If the thought of sunny summer riding is clouded by memories of bumps, hives, sores, itching, coughing, wheezing, runny eyes, and headshaking, take action now. If you wait for the symptoms to appear, you’ll be in for a long, uphill battle for the duration of the allergy season.
An allergy is an exaggerated immune system reaction to something in the environment that normally shouldn’t cause any detectable response.
Genetics do play a role, but family history doesn’t automatically mean the horse is doomed to allergies. Respiratory allergies, for example, may develop following immune-system activation by a viral infection and persist long after the infection has been cleared. Nutritional factors may play a large role in determining how your horse can control allergic reactions.
Allergy testing can help identify triggering substances so that you can try to avoid them and help identify specific allergens that make it possible to do desensitization injections.
Horses have access to two types of testing, intradermal injections and blood antibody tests (RAST testing).
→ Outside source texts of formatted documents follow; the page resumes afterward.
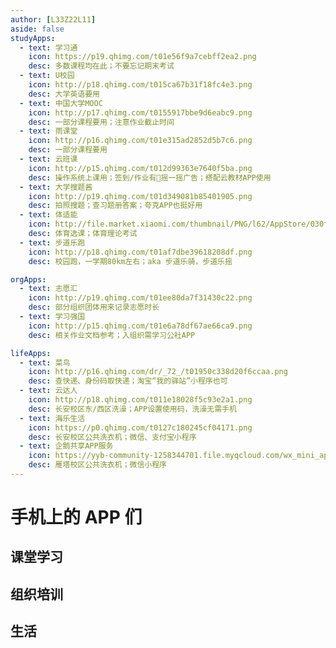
 ```yaml
---
author: [L33Z22L11]
aside: false
studyApps:
  - text: 学习通
    icon: https://p19.qhimg.com/t01e56f9a7cebff2ea2.png
    desc: 多数课程均在此；不要忘记期末考试
  - text: U校园
    icon: http://p18.qhimg.com/t015ca67b31f18fc4e3.png
    desc: 大学英语要用
  - text: 中国大学MOOC
    icon: http://p17.qhimg.com/t0155917bbe9d6eabc9.png
    desc: 一部分课程要用；注意作业截止时间
  - text: 雨课堂
    icon: http://p16.qhimg.com/t01e315ad2852d5b7c6.png
    desc: 一部分课程要用
  - text: 云班课
    icon: http://p15.qhimg.com/t012d99363e7640f5ba.png
    desc: 操作系统上课用；签到/作业有💩摇一摇广告；搭配云教材APP使用
  - text: 大学搜题酱
    icon: http://p19.qhimg.com/t01d349081b85401905.png
    desc: 拍照搜题；查习题册答案；夸克APP也挺好用
  - text: 体适能
    icon: http://file.market.xiaomi.com/thumbnail/PNG/l62/AppStore/030f185b65da24325a716e41b42724479524d6685
    desc: 体育选课；体育理论考试
  - text: 步道乐跑
    icon: http://p18.qhimg.com/t01af7dbe39618208df.png
    desc: 校园跑，一学期80km左右；aka 步道乐骑，步道乐摇

orgApps:
  - text: 志愿汇
    icon: http://p19.qhimg.com/t01ee80da7f31430c22.png
    desc: 部分组织团体用来记录志愿时长
  - text: 学习强国
    icon: http://p15.qhimg.com/t01e6a78df67ae66ca9.png
    desc: 相关作业文档参考；入组织需学习公社APP

lifeApps:
  - text: 菜鸟
    icon: http://p16.qhimg.com/dr/_72_/t01950c338d20f6ccaa.png
    desc: 查快递、身份码取快递；淘宝“我的驿站”小程序也可
  - text: 云达人
    icon: http://p18.qhimg.com/t011e18028f5c93e2a1.png
    desc: 长安校区东/西区洗澡；APP设置使用码，洗澡无需手机
  - text: 海乐生活
    icon: https://p0.qhimg.com/t0127c180245cf04171.png
    desc: 长安校区公共洗衣机；微信、支付宝小程序
  - text: 企鹅共享APP服务
    icon: https://yyb-community-1258344701.file.myqcloud.com/wx_mini_app_icon/wx52cfa5fc8d32a43d.png
    desc: 雁塔校区公共洗衣机；微信小程序
---
```


<script setup>
import LinkList from "@/components/unique/LinkList.vue";
</script>

# 手机上的 APP 们

## 课堂学习

<LinkList :links="$frontmatter.studyApps" :desc-lines="false" />

## 组织培训

<LinkList :links="$frontmatter.orgApps" :desc-lines="false" />

## 生活

<LinkList :links="$frontmatter.lifeApps" :desc-lines="false" />
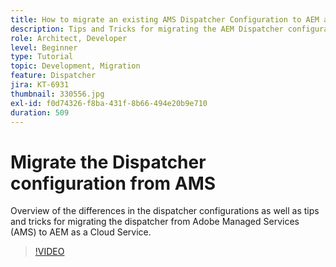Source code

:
 ```yaml
---
title: How to migrate an existing AMS Dispatcher Configuration to AEM as a Cloud Service
description: Tips and Tricks for migrating the AEM Dispatcher configuration from Adobe Managed Services (AMS) to AEM as a Cloud Service.
role: Architect, Developer
level: Beginner
type: Tutorial
topic: Development, Migration
feature: Dispatcher
jira: KT-6931
thumbnail: 330556.jpg
exl-id: f0d74326-f8ba-431f-8b66-494e20b9e710
duration: 509
---
```

# Migrate the Dispatcher configuration from AMS

Overview of the differences in the dispatcher configurations as well as tips and tricks for migrating the dispatcher from Adobe Managed Services (AMS) to AEM as a Cloud Service.

>[!VIDEO](https://video.tv.adobe.com/v/330556?quality=12&learn=on)
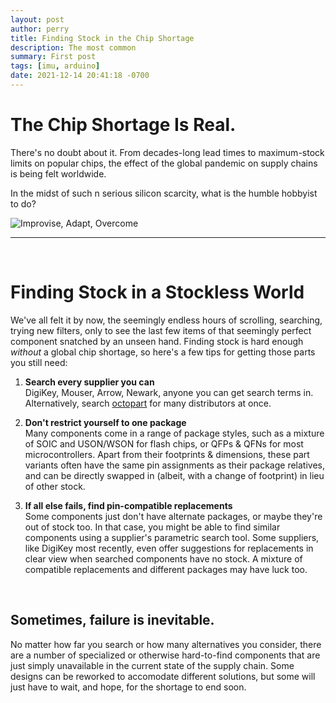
 ```yaml
---
layout: post
author: perry
title: Finding Stock in the Chip Shortage
description: The most common
summary: First post
tags: [imu, arduino]
date: 2021-12-14 20:41:18 -0700
---
```

# The Chip Shortage Is Real.

There's no doubt about it. From decades-long lead times to 
maximum-stock limits on popular chips, the effect of the
global pandemic on supply chains is being felt worldwide.

In the midst of such n serious silicon scarcity, what is the
humble hobbyist to do?

![Improvise, Adapt, Overcome](https://wompampsupport.azureedge.net/fetchimage?siteId=7575&v=2&jpgQuality=100&width=700&url=https%3A%2F%2Fi.kym-cdn.com%2Fentries%2Ficons%2Foriginal%2F000%2F023%2F987%2Fovercome.jpg)

---
<br>

# Finding Stock in a Stockless World

We've all felt it by now, the seemingly endless hours of scrolling,
searching, trying new filters, only to see the last few items of that
seemingly perfect component snatched by an unseen hand. Finding
stock is hard enough *without* a global chip shortage, so here's a
few tips for getting those parts you still need:

1. **Search every supplier you can**  
DigiKey, Mouser, Arrow, Newark, anyone you can get search terms in.  
Alternatively, search [octopart](https://octopart.com/) for many distributors at once.

2. **Don't restrict yourself to one package**  
Many components come in a range of package styles, such as a mixture of SOIC
and USON/WSON for flash chips, or QFPs & QFNs for most microcontrollers.
Apart from their footprints & dimensions, these part variants often have
the same pin assignments as their package relatives, and can be directly
swapped in (albeit, with a change of footprint) in lieu of other stock.

3. **If all else fails, find pin-compatible replacements**  
Some components just don't have alternate packages, or maybe they're out of stock
too. In that case, you might be able to find similar components using a
supplier's parametric search tool. Some suppliers, like DigiKey most recently,
even offer suggestions for replacements in clear view when searched
components have no stock. A mixture of compatible replacements and different
packages may have luck too.

<br>

## Sometimes, failure is inevitable.

No matter how far you search or how many alternatives you consider, there are
a number of specialized or otherwise hard-to-find components that are just simply
unavailable in the current state of the supply chain. Some designs can be reworked
to accomodate different solutions, but some will just have to wait, and hope, for
the shortage to end soon.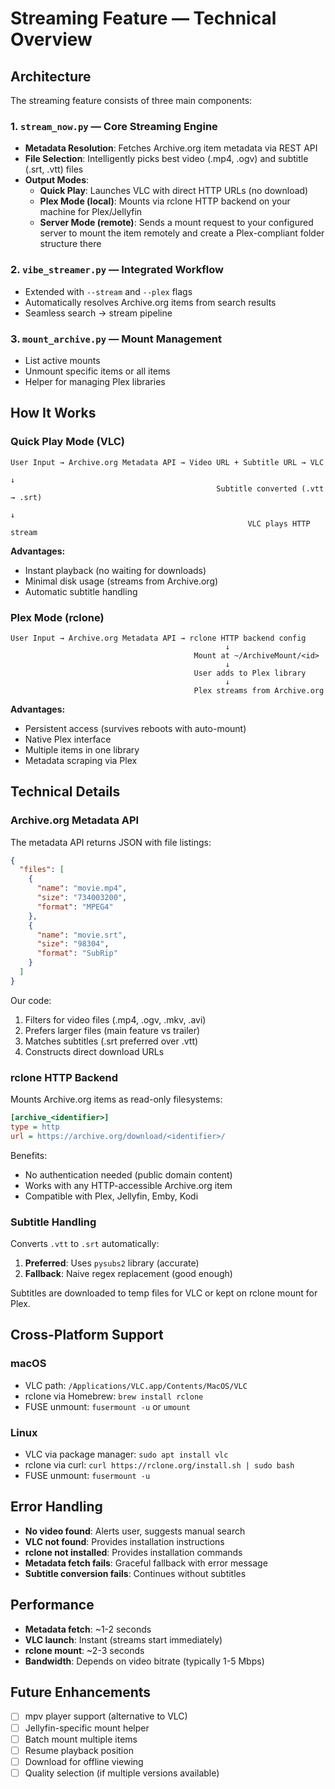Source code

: # Streaming Feature — Technical Overview

## Architecture

The streaming feature consists of three main components:

### 1. `stream_now.py` — Core Streaming Engine
- **Metadata Resolution**: Fetches Archive.org item metadata via REST API
- **File Selection**: Intelligently picks best video (.mp4, .ogv) and subtitle (.srt, .vtt) files
- **Output Modes**:
  - **Quick Play**: Launches VLC with direct HTTP URLs (no download)
  - **Plex Mode (local)**: Mounts via rclone HTTP backend on your machine for Plex/Jellyfin
  - **Server Mode (remote)**: Sends a mount request to your configured server to mount the item remotely and create a Plex-compliant folder structure there

### 2. `vibe_streamer.py` — Integrated Workflow
- Extended with `--stream` and `--plex` flags
- Automatically resolves Archive.org items from search results
- Seamless search → stream pipeline

### 3. `mount_archive.py` — Mount Management
- List active mounts
- Unmount specific items or all items
- Helper for managing Plex libraries

## How It Works

### Quick Play Mode (VLC)

```
User Input → Archive.org Metadata API → Video URL + Subtitle URL → VLC
                                                                      ↓
                                              Subtitle converted (.vtt → .srt)
                                                                      ↓
                                                     VLC plays HTTP stream
```

**Advantages:**
- Instant playback (no waiting for downloads)
- Minimal disk usage (streams from Archive.org)
- Automatic subtitle handling

### Plex Mode (rclone)

```
User Input → Archive.org Metadata API → rclone HTTP backend config
                                                ↓
                                         Mount at ~/ArchiveMount/<id>
                                                ↓
                                         User adds to Plex library
                                                ↓
                                         Plex streams from Archive.org
```

**Advantages:**
- Persistent access (survives reboots with auto-mount)
- Native Plex interface
- Multiple items in one library
- Metadata scraping via Plex

## Technical Details

### Archive.org Metadata API

The metadata API returns JSON with file listings:

```json
{
  "files": [
    {
      "name": "movie.mp4",
      "size": "734003200",
      "format": "MPEG4"
    },
    {
      "name": "movie.srt",
      "size": "98304",
      "format": "SubRip"
    }
  ]
}
```

Our code:
1. Filters for video files (.mp4, .ogv, .mkv, .avi)
2. Prefers larger files (main feature vs trailer)
3. Matches subtitles (.srt preferred over .vtt)
4. Constructs direct download URLs

### rclone HTTP Backend

Mounts Archive.org items as read-only filesystems:

```ini
[archive_<identifier>]
type = http
url = https://archive.org/download/<identifier>/
```

Benefits:
- No authentication needed (public domain content)
- Works with any HTTP-accessible Archive.org item
- Compatible with Plex, Jellyfin, Emby, Kodi

### Subtitle Handling

Converts `.vtt` to `.srt` automatically:

1. **Preferred**: Uses `pysubs2` library (accurate)
2. **Fallback**: Naive regex replacement (good enough)

Subtitles are downloaded to temp files for VLC or kept on rclone mount for Plex.

## Cross-Platform Support

### macOS
- VLC path: `/Applications/VLC.app/Contents/MacOS/VLC`
- rclone via Homebrew: `brew install rclone`
- FUSE unmount: `fusermount -u` or `umount`

### Linux
- VLC via package manager: `sudo apt install vlc`
- rclone via curl: `curl https://rclone.org/install.sh | sudo bash`
- FUSE unmount: `fusermount -u`

## Error Handling

- **No video found**: Alerts user, suggests manual search
- **VLC not found**: Provides installation instructions
- **rclone not installed**: Provides installation commands
- **Metadata fetch fails**: Graceful fallback with error message
- **Subtitle conversion fails**: Continues without subtitles

## Performance

- **Metadata fetch**: ~1-2 seconds
- **VLC launch**: Instant (streams start immediately)
- **rclone mount**: ~2-3 seconds
- **Bandwidth**: Depends on video bitrate (typically 1-5 Mbps)

## Future Enhancements

- [ ] mpv player support (alternative to VLC)
- [ ] Jellyfin-specific mount helper
- [ ] Batch mount multiple items
- [ ] Resume playback position
- [ ] Download for offline viewing
- [ ] Quality selection (if multiple versions available)

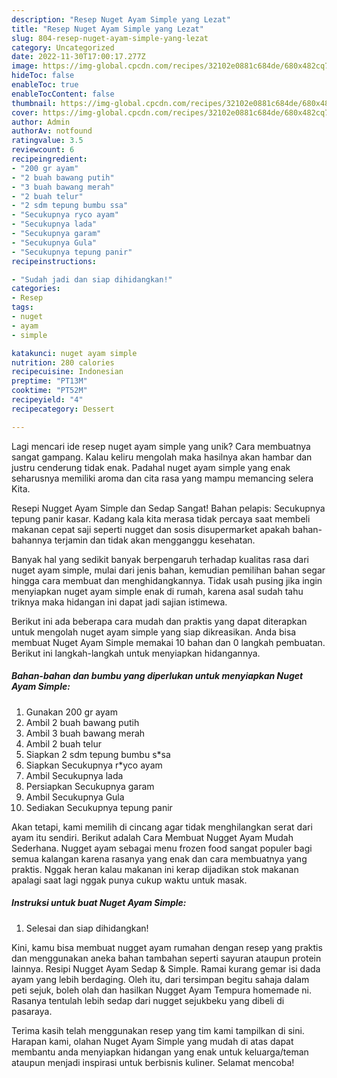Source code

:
 ```yaml
---
description: "Resep Nuget Ayam Simple yang Lezat"
title: "Resep Nuget Ayam Simple yang Lezat"
slug: 804-resep-nuget-ayam-simple-yang-lezat
category: Uncategorized
date: 2022-11-30T17:00:17.277Z
image: https://img-global.cpcdn.com/recipes/32102e0881c684de/680x482cq70/nuget-ayam-simple-foto-resep-utama.jpg
hideToc: false
enableToc: true
enableTocContent: false
thumbnail: https://img-global.cpcdn.com/recipes/32102e0881c684de/680x482cq70/nuget-ayam-simple-foto-resep-utama.jpg
cover: https://img-global.cpcdn.com/recipes/32102e0881c684de/680x482cq70/nuget-ayam-simple-foto-resep-utama.jpg
author: Admin
authorAv: notfound
ratingvalue: 3.5
reviewcount: 6
recipeingredient:
- "200 gr ayam"
- "2 buah bawang putih"
- "3 buah bawang merah"
- "2 buah telur"
- "2 sdm tepung bumbu ssa"
- "Secukupnya ryco ayam"
- "Secukupnya lada"
- "Secukupnya garam"
- "Secukupnya Gula"
- "Secukupnya tepung panir"
recipeinstructions:

- "Sudah jadi dan siap dihidangkan!"
categories:
- Resep
tags:
- nuget
- ayam
- simple

katakunci: nuget ayam simple 
nutrition: 280 calories
recipecuisine: Indonesian
preptime: "PT13M"
cooktime: "PT52M"
recipeyield: "4"
recipecategory: Dessert

---
```





Lagi mencari ide resep nuget ayam simple yang unik? Cara membuatnya sangat gampang. Kalau keliru mengolah maka hasilnya akan hambar dan justru cenderung tidak enak. Padahal nuget ayam simple yang enak seharusnya memiliki aroma dan cita rasa yang mampu memancing selera Kita.





Resepi Nugget Ayam Simple dan Sedap Sangat! Bahan pelapis: Secukupnya tepung panir kasar. Kadang kala kita merasa tidak percaya saat membeli makanan cepat saji seperti nugget dan sosis disupermarket apakah bahan-bahannya terjamin dan tidak akan mengganggu kesehatan.

Banyak hal yang sedikit banyak berpengaruh terhadap kualitas rasa dari nuget ayam simple, mulai dari jenis bahan, kemudian pemilihan bahan segar hingga cara membuat dan menghidangkannya. Tidak usah pusing jika ingin menyiapkan nuget ayam simple enak di rumah, karena asal sudah tahu triknya maka hidangan ini dapat jadi sajian istimewa.






Berikut ini ada beberapa cara mudah dan praktis yang dapat diterapkan untuk mengolah nuget ayam simple yang siap dikreasikan. Anda bisa membuat Nuget Ayam Simple memakai 10 bahan dan 0 langkah pembuatan. Berikut ini langkah-langkah untuk menyiapkan hidangannya.

<!--inarticleads1-->

##### Bahan-bahan dan bumbu yang diperlukan untuk menyiapkan Nuget Ayam Simple:

1. Gunakan 200 gr ayam
1. Ambil 2 buah bawang putih
1. Ambil 3 buah bawang merah
1. Ambil 2 buah telur
1. Siapkan 2 sdm tepung bumbu s*sa
1. Siapkan Secukupnya r*yco ayam
1. Ambil Secukupnya lada
1. Persiapkan Secukupnya garam
1. Ambil Secukupnya Gula
1. Sediakan Secukupnya tepung panir


Akan tetapi, kami memilih di cincang agar tidak menghilangkan serat dari ayam itu sendiri. Berikut adalah Cara Membuat Nugget Ayam Mudah Sederhana. Nugget ayam sebagai menu frozen food sangat populer bagi semua kalangan karena rasanya yang enak dan cara membuatnya yang praktis. Nggak heran kalau makanan ini kerap dijadikan stok makanan apalagi saat lagi nggak punya cukup waktu untuk masak. 

<!--inarticleads2-->

##### Instruksi untuk buat Nuget Ayam Simple:


1. Selesai dan siap dihidangkan!

Kini, kamu bisa membuat nugget ayam rumahan dengan resep yang praktis dan menggunakan aneka bahan tambahan seperti sayuran ataupun protein lainnya. Resipi Nugget Ayam Sedap &amp; Simple. Ramai kurang gemar isi dada ayam yang lebih berdaging. Oleh itu, dari tersimpan begitu sahaja dalam peti sejuk, boleh olah dan hasilkan Nugget Ayam Tempura homemade ni. Rasanya tentulah lebih sedap dari nugget sejukbeku yang dibeli di pasaraya. 

Terima kasih telah menggunakan resep yang tim kami tampilkan di sini. Harapan kami, olahan Nuget Ayam Simple yang mudah di atas dapat membantu anda menyiapkan hidangan yang enak untuk keluarga/teman ataupun menjadi inspirasi untuk berbisnis kuliner. Selamat mencoba!
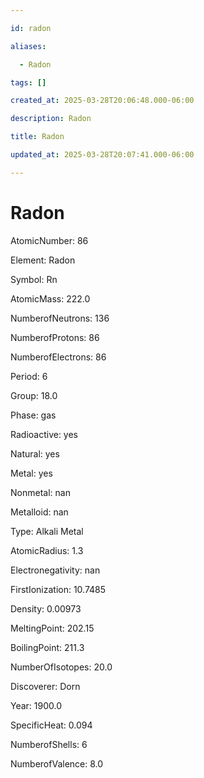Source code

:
 ```yaml
---

id: radon

aliases:

  - Radon

tags: []

created_at: 2025-03-28T20:06:48.000-06:00

description: Radon

title: Radon

updated_at: 2025-03-28T20:07:41.000-06:00

---
```




# Radon

AtomicNumber: 86

Element: Radon

Symbol: Rn

AtomicMass: 222.0

NumberofNeutrons: 136

NumberofProtons: 86

NumberofElectrons: 86

Period: 6

Group: 18.0

Phase: gas

Radioactive: yes

Natural: yes

Metal: yes

Nonmetal: nan

Metalloid: nan

Type: Alkali Metal

AtomicRadius: 1.3

Electronegativity: nan

FirstIonization: 10.7485

Density: 0.00973

MeltingPoint: 202.15

BoilingPoint: 211.3

NumberOfIsotopes: 20.0

Discoverer: Dorn

Year: 1900.0

SpecificHeat: 0.094

NumberofShells: 6

NumberofValence: 8.0

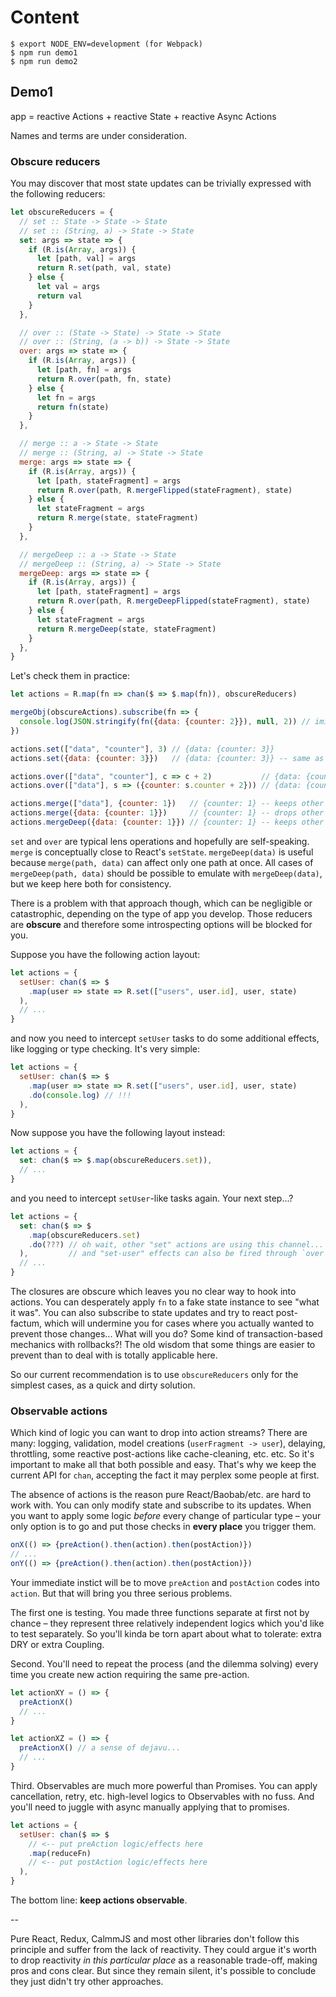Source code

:# Content

```
$ export NODE_ENV=development (for Webpack)
$ npm run demo1
$ npm run demo2
```

## Demo1

app = reactive Actions + reactive State + reactive Async Actions

Names and terms are under consideration.

### Obscure reducers

You may discover that most state updates can be trivially expressed with the following reducers:

```js
let obscureReducers = {
  // set :: State -> State -> State
  // set :: (String, a) -> State -> State
  set: args => state => {
    if (R.is(Array, args)) {
      let [path, val] = args
      return R.set(path, val, state)
    } else {
      let val = args
      return val
    }
  },

  // over :: (State -> State) -> State -> State
  // over :: (String, (a -> b)) -> State -> State
  over: args => state => {
    if (R.is(Array, args)) {
      let [path, fn] = args
      return R.over(path, fn, state)
    } else {
      let fn = args
      return fn(state)
    }
  },

  // merge :: a -> State -> State
  // merge :: (String, a) -> State -> State
  merge: args => state => {
    if (R.is(Array, args)) {
      let [path, stateFragment] = args
      return R.over(path, R.mergeFlipped(stateFragment), state)
    } else {
      let stateFragment = args
      return R.merge(state, stateFragment)
    }
  },

  // mergeDeep :: a -> State -> State
  // mergeDeep :: (String, a) -> State -> State
  mergeDeep: args => state => {
    if (R.is(Array, args)) {
      let [path, stateFragment] = args
      return R.over(path, R.mergeDeepFlipped(stateFragment), state)
    } else {
      let stateFragment = args
      return R.mergeDeep(state, stateFragment)
    }
  },
}
```

Let's check them in practice:

```js
let actions = R.map(fn => chan($ => $.map(fn)), obscureReducers)

mergeObj(obscureActions).subscribe(fn => {
  console.log(JSON.stringify(fn({data: {counter: 2}}), null, 2)) // imitate fn(currentState)
})

actions.set(["data", "counter"], 3) // {data: {counter: 3}}
actions.set({data: {counter: 3}})   // {data: {counter: 3}} -- same as above

actions.over(["data", "counter"], c => c + 2)           // {data: {counter: 4}}
actions.over(["data"], s => ({counter: s.counter + 2})) // {data: {counter: 4}} -- same as above

actions.merge(["data"], {counter: 1})   // {counter: 1} -- keeps other "counter" keys
actions.merge({data: {counter: 1}})     // {counter: 1} -- drops other "counter" keys
actions.mergeDeep({data: {counter: 1}}) // {counter: 1} -- keeps other "counter" keys
```

`set` and `over` are typical lens operations  and hopefully are self-speaking. `merge` is conceptually
close to React's `setState`. `mergeDeep(data)` is useful because `merge(path, data)` can affect only
one path at once. All cases of `mergeDeep(path, data)` should be possible to emulate with
`mergeDeep(data)`, but we keep here both for consistency.

There is a problem with that approach though, which can be negligible or catastrophic, depending on
the type of app you develop. Those reducers are **obscure** and therefore some introspecting options will
be blocked for you.

Suppose you have the following action layout:

```js
let actions = {
  setUser: chan($ => $
    .map(user => state => R.set(["users", user.id], user, state)
  ),
  // ...
}
```

and now you need to intercept `setUser` tasks to do some additional effects, like logging or type
checking. It's very simple:

```js
let actions = {
  setUser: chan($ => $
    .map(user => state => R.set(["users", user.id], user, state)
    .do(console.log) // !!!
  ),
}
```

Now suppose you have the following layout instead:

```js
let actions = {
  set: chan($ => $.map(obscureReducers.set)),
  // ...
}
```

and you need to intercept `setUser`-like tasks again. Your next step...?

```js
let actions = {
  set: chan($ => $
    .map(obscureReducers.set)
    .do(???) // oh wait, other "set" actions are using this channel...
  ),         // and "set-user" effects can also be fired through `over`, `merge`, `mergeDeep`...
  // ...
}
```

The closures are obscure which leaves you no clear way to hook into actions.
You can desperately apply `fn` to a fake state instance to see "what it was". You can also subscribe
to state updates and try to react post-factum, which will undermine you for cases where you actually
wanted to prevent those changes... What will you do? Some kind of transaction-based mechanics with rollbacks?!
The old wisdom that some things are easier to prevent than to deal with is totally applicable here.

So our current recommendation is to use `obscureReducers` only for the simplest cases, as a quick and dirty solution.

### Observable actions

Which kind of logic you can want to drop into action streams? There are many: logging, validation, model creations
(`userFragment -> user`), delaying, throttling, some reactive post-actions like cache-cleaning, etc. etc.
So it's important to make all that both possible and easy. That's why we keep the current API
for `chan`, accepting the fact it may perplex some people at first.

The absence of actions is the reason pure React/Baobab/etc. are hard to work with. You can only
modify state and subscribe to its updates. When you want to apply some logic *before* every change
of particular type – your only option is to go and put those checks in **every place** you trigger them.

```js
onX(() => {preAction().then(action).then(postAction)})
// ...
onY(() => {preAction().then(action).then(postAction)})
```

Your immediate instict will be to move `preAction` and `postAction` codes into `action`.
But that will bring you three serious problems.

The first one is testing. You made three functions separate at first not by chance – they represent
three relatively independent logics which you'd like to test separately. So you'll kinda be torn apart
about what to tolerate: extra DRY or extra Coupling.

Second. You'll need to repeat the process (and the dilemma solving) every time you create new action
requiring the same pre-action.

```js
let actionXY = () => {
  preActionX()
  // ...
}

let actionXZ = () => {
  preActionX() // a sense of dejavu...
  // ...
}
```

Third. Observables are much more powerful than Promises. You can apply cancellation, retry, etc.
high-level logics to Observables with no fuss. And you'll need to juggle with async manually applying
that to promises.

```js
let actions = {
  setUser: chan($ => $
    // <-- put preAction logic/effects here
    .map(reduceFn)
    // <-- put postAction logic/effects here
  ),
}
```

The bottom line: **keep actions observable**.

--

Pure React, Redux, CalmmJS and most other libraries don't follow this principle and suffer from the
lack of reactivity. They could argue it's worth to drop reactivity *in this particular place* as a
reasonable trade-off, making pros and cons clear. But since they remain silent, it's possible to
conclude they just didn't try other approaches.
False negatives and false positives can occur with both.
False negatives are most likely when testing is done during a time when symptoms are quiet, but strong allergies are still likely to be detected at this time and testing during an asymptomatic period can cut the number of false positives obtained.
False positives are most likely when testing is done while the horse is actively having problems. Reactions are generally considered false positives if they aren’t consistently present, or disappear as symptoms quiet down, and are believed to arise because of the overly sensitive nature of the immune system during allergy attacks. It’s still helpful to know the “false” positives, since avoiding those substances can help calm down the responses in general.
When allergy testing does identify the major allergic triggers, a series of densensitizing injections can be helpful. However, the process of testing, formulating the injections and the series itself is expensive, and should only be done by an expert in this field.
Feed To Fight Allergies
We can make a difference for our horse by making sure the horse is provided with the correct nutrients to allow his immune system to implement counterbalancing responses.
Like all body systems, the immune system has cells that both initiate inflammatory/allergic-type reactions and cells that keep those reactions in check. Unfortunately, many of the nutrients that are critical to maintenance of good anti-inflammatory responses are the ones most commonly deficient in equine diets.
Dietary fat plays a role. Saturated fats, like the animal fat present in dry weight-gain supplements, and omega-6 fatty acids, which are the predominant fatty acid in common equine feeds and most liquid fat supplements (e.g. soy oil, rice bran oil), favor inflammatory pathways. The omega-3 fatty acids are anti-inflammatory but are more difficult to incorporate in the horse’s diet.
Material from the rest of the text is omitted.